当然に、今や連邦軍の死守する本拠地であるがゆえに安全ではあり、同時に最大の生産拠点でもあるジャブローしか在り得なかった………。
……。
…ある時、ジャブローから「V作戦」に従って試作されたモビルスーツ母艦ホワイトベースが出航した。
目的地は建設途上で放置されていた、今や連邦軍側に残された唯一のコロニー「サイド7」だった。
「V作戦」によって開発、試作されたモビルスーツが生産されたのは、何処だったのか。
生産拠点であり、おそらくは最も安全の筈だったジャブローでしか無かった筈である。
だがしかし、テストの場所が必要だった。
地球上だけで使用するなら兎も角(ともかく)宇宙都市であるジオンへの反抗の為には、宇宙の戦場を想定したテストが必要だった。
そう成ると、小惑星を改造した宇宙要塞を想定したテストが出来る場所は残された拠点「ルナツー」しか無く、ジオン本国もそうであるスペースコロニーを想定したテストが出来る場所は「サイド7」しか無い。

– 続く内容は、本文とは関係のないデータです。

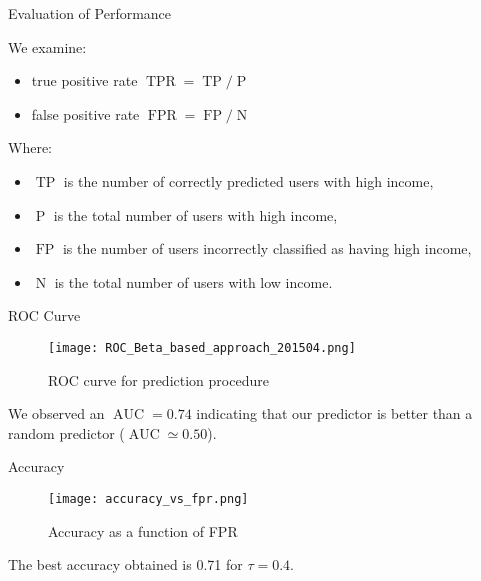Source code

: \documentclass[usenames,dvipsnames]{beamer}
\newcommand{\TP}{\operatorname{TP}}
\newcommand{\FP}{\operatorname{FP}}
\newcommand{\TPR}{\operatorname{TPR}}
\newcommand{\FPR}{\operatorname{FPR}}
\newcommand{\AUC}{\operatorname{AUC}}
\begin{document}
\begin{frame}{Evaluation of Performance}

We examine:
\begin{itemize}
\item true positive rate \( \TPR = \TP / \operatorname{P} \)
\item false positive rate \( \FPR = \FP / \operatorname{N} \)
\end{itemize}
Where:
\begin{itemize}
\item $\TP$ is the number of correctly predicted users with high income,
\item $\operatorname{P}$ is the total number of users with high income, 
\item $\FP$ is the number of users incorrectly classified as having high income,
\item $\operatorname{N}$ is the total number of users with low income.

\end{itemize} 


\end{frame}

\begin{frame}{ROC Curve}

\begin{figure}
\begin{center}
\texttt{[image: ROC\_Beta\_based\_approach\_201504.png]}
\caption{ROC curve for prediction procedure}
\label{ROC_multiclass}
\end{center}
\end{figure}

We observed an $\AUC = 0.74$ indicating that our predictor is better than a random predictor ($\AUC \simeq 0.50$).

\end{frame}


\begin{frame}{Accuracy}

\begin{figure}[p]
\begin{center}
\texttt{[image: accuracy\_vs\_fpr.png]}
\caption{Accuracy as a function of FPR}
\label{fig:accuracy_vs_fpr}
\end{center}
\end{figure}

The best accuracy obtained is \num{0.71} for $\tau = 0.4$.

\end{frame}
\end{document}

この為ホワイトベースは、完成した試作モビルスーツを搭載して、ジャブローから出航したのだった。
だがしかし、ジオン本国とは逆方向に向かった筈のホワイトベースは、何者かに追跡されていた。
そして「サイド7」に入港したホワイトベースから、テストの為にモビルスーツ「ガンダム」が降ろされた直後、功を焦った1人のジオン軍兵士が暴走する。
こうして『物語』が始まった………。
……。
…戦争は終わった。
そして再建の時代が始まる。
戦争に依って、急速に開発、生産技術を進歩させたモビルスーツは「本来」の建設用ロボットとしての役割を取り戻した。
今話の短編には『ファーストガンダム』以降の続編を黙殺しているように感じる方も居られるかも知れません。
しかしながら『ファースト』を読み込むうちに、思い付いたことを書かせて頂きました。